Processing¶
Generating the databases for SciELO website¶
Directories¶
The bases-work subdirectory hosts the sub-directories of each database during processing in addition to individual directories for each journal.
The serial subdirectory contains the directories of all journals which in turn have all the original numbers used in processing (this data may be discarded after processing is carried out and approved).
The bases subdirectory has the databases for the website.
The proc subdirectory has the processing scripts, and other files related to the processing.
GeraPadrao.bat¶
It is a script which generates the databases for the SciELO website.
- INPUTS:
- serial folder’s content:
- databases generated by Converter from markup and body folders and were sent to the Linux server by EnviaBasesScieloPadrao.bat script of the local server.
- scilista.lst which contains a list of journal issues to be add/replaced/deleted.
- folders and files located in /var/www/scielo/bases-work/
- log filename. e.g.: /var/www/scielo/proc/log/GeraPadrao.log
- OUTPUTS:
- folders and files located in /var/www/scielo/bases-work/
- folders and files located in /var/www/scielo/bases/
- log file. e.g.: /var/www/scielo/proc/log/GeraPadrao.log
Edit GeraPadrao.bat to set parameters to generate the website’s databases.
./GeraScielo.bat <serial_parent_path> <proc_parent_path> <log filename> <cria>
where
- Parameter 1: serial_parent_path: e.g.: /var/www/scielo/
- Parameter 2: proc_parent_path: e.g.: /var/www/scielo/
- Parameter 3: log filename: e.g.: /var/www/scielo/proc/log/GeraPadrao.log
- Parameter 4: optional parameter. Use the value cria, if you want to reset the log file, otherwise, the log file will be appended.
Warning
It is possible to use relative paths for parameters 1 to 3.
Examples:
./GeraScielo.bat .. .. log/GeraPadrao.log./GeraScielo.bat .. .. log/GeraPadrao.log cria
Execute GeraPadrao.bat
Go to /var/www/scielo/proc
Edit/check scilista.lst which contains the list of journal issues of the website.
vi ../serial/scilista.lst
Execute
./GeraPadrao.bat
Exporting the databases for SciELO Network processing¶
This process is made through the utilitary Paperboy. Paperboy is a Python utilitary developed to replace the scripts:
- Envia2MedlinePadrao.bat
- static_files_catalog.sh
Installing Paperboy¶
Install guide: https://github.com/scieloorg/paperboy
Configuring Paperboy¶
After install the paperboy you must create a config.ini file to configure the source and destiny resources, and the ssh account that will be used to send data to the server.
Creating config.ini file¶
Access the directory /var/www/scielo/proc
cd /var/www/scielo/proc
Create a text file named paperboy_envia_to_scielo_config.ini in the proc directory, the file must follow the bellow format:
Note
You may also use a file name of your preference for the config file, having in mind you must to replace the name of the config file in the following guidances.
[app:main]
source_dir=c:/var/www/scielo
cisis_dir=c:/var/www/scielo/proc/cisis
server=localhost
port=21
user=anonymous
password=anonymous
source_dir: Absolute path to the directory where the SciELO website was installed.

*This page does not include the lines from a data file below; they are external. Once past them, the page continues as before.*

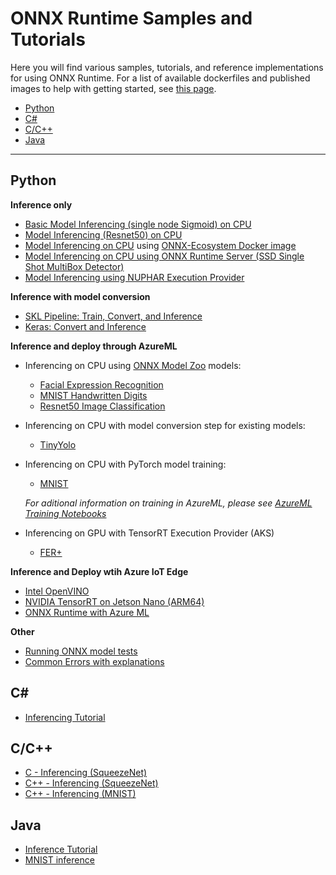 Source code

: # ONNX Runtime Samples and Tutorials

Here you will find various samples, tutorials, and reference implementations for using ONNX Runtime. 
For a list of available dockerfiles and published images to help with getting started, see [this page](../dockerfiles/README.md).

* [Python](#Python)
* [C#](#C)
* [C/C++](#CC)
* [Java](#Java)
***
 
## Python
**Inference only**
* [Basic Model Inferencing (single node Sigmoid) on CPU](https://github.com/onnx/onnx-docker/blob/master/onnx-ecosystem/inference_demos/simple_onnxruntime_inference.ipynb)
* [Model Inferencing (Resnet50) on CPU](https://github.com/onnx/onnx-docker/blob/master/onnx-ecosystem/inference_demos/resnet50_modelzoo_onnxruntime_inference.ipynb)
* [Model Inferencing on CPU](https://github.com/onnx/onnx-docker/tree/master/onnx-ecosystem/inference_demos) using [ONNX-Ecosystem Docker image](https://github.com/onnx/onnx-docker/tree/master/onnx-ecosystem)
* [Model Inferencing on CPU using ONNX Runtime Server (SSD Single Shot MultiBox Detector)](https://github.com/onnx/tutorials/blob/master/tutorials/OnnxRuntimeServerSSDModel.ipynb)
* [Model Inferencing using NUPHAR Execution Provider](../docs/python/notebooks/onnxruntime-nuphar-tutorial.ipynb)

**Inference with model conversion**
* [SKL Pipeline: Train, Convert, and Inference](https://microsoft.github.io/onnxruntime/python/tutorial.html)
* [Keras: Convert and Inference](https://microsoft.github.io/onnxruntime/python/auto_examples/plot_dl_keras.html#sphx-glr-auto-examples-plot-dl-keras-py)

**Inference and deploy through AzureML**
* Inferencing on CPU using [ONNX Model Zoo](https://github.com/onnx/models) models: 
  * [Facial Expression Recognition](https://github.com/Azure/MachineLearningNotebooks/blob/master/how-to-use-azureml/deployment/onnx/onnx-inference-facial-expression-recognition-deploy.ipynb) 
  * [MNIST Handwritten Digits](https://github.com/Azure/MachineLearningNotebooks/blob/master/how-to-use-azureml/deployment/onnx/onnx-inference-mnist-deploy.ipynb)
  * [Resnet50 Image Classification](https://github.com/Azure/MachineLearningNotebooks/blob/master/how-to-use-azureml/deployment/onnx/onnx-modelzoo-aml-deploy-resnet50.ipynb)
* Inferencing on CPU with model conversion step for existing models:
  * [TinyYolo](https://github.com/Azure/MachineLearningNotebooks/blob/master/how-to-use-azureml/deployment/onnx/onnx-convert-aml-deploy-tinyyolo.ipynb)
* Inferencing on CPU with PyTorch model training:
  * [MNIST](https://github.com/Azure/MachineLearningNotebooks/blob/master/how-to-use-azureml/deployment/onnx/onnx-train-pytorch-aml-deploy-mnist.ipynb)
  
  *For aditional information on training in AzureML, please see [AzureML Training Notebooks](https://github.com/Azure/MachineLearningNotebooks/tree/master/how-to-use-azureml/training)*

* Inferencing on GPU with TensorRT Execution Provider (AKS)
  * [FER+](../docs/python/notebooks/onnx-inference-byoc-gpu-cpu-aks.ipynb)

**Inference and Deploy wtih Azure IoT Edge**
  * [Intel OpenVINO](http://aka.ms/onnxruntime-openvino)
  * [NVIDIA TensorRT on Jetson Nano (ARM64)](http://aka.ms/onnxruntime-arm64)
  * [ONNX Runtime with Azure ML](https://github.com/Azure-Samples/onnxruntime-iot-edge/blob/master/AzureML-OpenVINO/README.md)

**Other**
* [Running ONNX model tests](./docs/Model_Test.md)
* [Common Errors with explanations](https://microsoft.github.io/onnxruntime/python/auto_examples/plot_common_errors.html#sphx-glr-auto-examples-plot-common-errors-py)

## C#
* [Inferencing Tutorial](../docs/CSharp_API.md#getting-started)

## C/C++
* [C - Inferencing (SqueezeNet)](../csharp/test/Microsoft.ML.OnnxRuntime.EndToEndTests.Capi/C_Api_Sample.cpp)
* [C++ - Inferencing (SqueezeNet)](../csharp/test/Microsoft.ML.OnnxRuntime.EndToEndTests.Capi/CXX_Api_Sample.cpp)
* [C++ - Inferencing (MNIST)](../samples/c_cxx/MNIST)

## Java
* [Inference Tutorial](../docs/Java_API.md#getting-started)
* [MNIST inference](../java/sample/ScoreMNIST.java)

cisis_dir: Absolute path to the directory where CISIS utilitary was installed
ssh_server: Domain of the server where the SciELO Site was installed
ssh_port: The FTP port (default 21)
ssh_user: A valid FTP username
ssh_password: A valid FTP password for the given username
Tip
Ask your FTP credentials to the SciELO team.
Creating envia.sh file¶
Create a text file named paperboy_envia_to_scielo.sh in the proc directory.
Note
You may also use a file name of your preference for the batch file, having in mind you must to replace the name of the config file in the following guidances.
The content of the .sh file must be:
export PAPERBOY_SETTINGS_FILE=/var/www/scielo/proc/paperboy_envia_to_scielo_config.ini
paperboy_delivery_to_scielo
Running¶
Run the script paperboy_envia_to_scielo_config.sh to send databases and reports to SciELO.
./paperboy_envia_to_scielo_config.sh > /var/www/scielo/proc/log/paperboy_envia_to_scielo_config.log
Notes¶
- Ask the SciELO team for you SSH credentials.
- You must configure a CRON to run periodically the processing. (Preferable Weekly or after all the database updates)
- The log files are:
- /var/www/scielo/proc/log/paperboy_envia_to_scielo_config.log
CrossRef: Deposit with budget control¶
This processing selects the articles and generate the XML files to deposit on CrossRef, according to some conditions:
- budget
- current articles price
- backfiles price
- articles publication date
- priority order: most recent to older, or older to most recent
Check deposit fees http://www.crossref.org/02publishers/20pub_fees.html
Configuration¶
Configure proc/scielo_crs/shs/crossRef_config.sh¶
# CrossRef connection
crossrefUserName=
crossrefPassword=
depositor_institution=
depositor_prefix=
depositor_email=
depositor_url=
# BUDGET
# current articles fee
RECENT_FEE=
# Firs year of articles considered current
# All Current records (2007-2009). So, 2007
FIRST_YEAR_OF_RECENT_FEE=
# backfiles fee
BACKFILES_FEE=
crossrefUserName | username given by CrossRef |
crossrefPassword | password given by CrossRef |
depositor_institution | depositor institution name |
depositor_prefix | depositor prefix given by CrossRef |
depositor_email | e-mail to receive processing results from CrossRef |
depositor_url | SciELO Website URL |
RECENT_FEE | check at http://www.crossref.org/02publishers/20pub_fees.html E.g.: 1.0, for $1.00 |
FIRST_YEAR_OF_RECENT_FEE | check at http://www.crossref.org/02publishers/20pub_fees.html E.g.: 2014 for (2014-2016) |
BACKFILES_FEE | check at http://www.crossref.org/02publishers/20pub_fees.html E.g.: 0.25, for $0.25 |
Configure proc/scielo_crs/shs/xref.cip¶
Use the template proc/scielo_crs/shs/xref.cip.template to create xref.cip or edit it.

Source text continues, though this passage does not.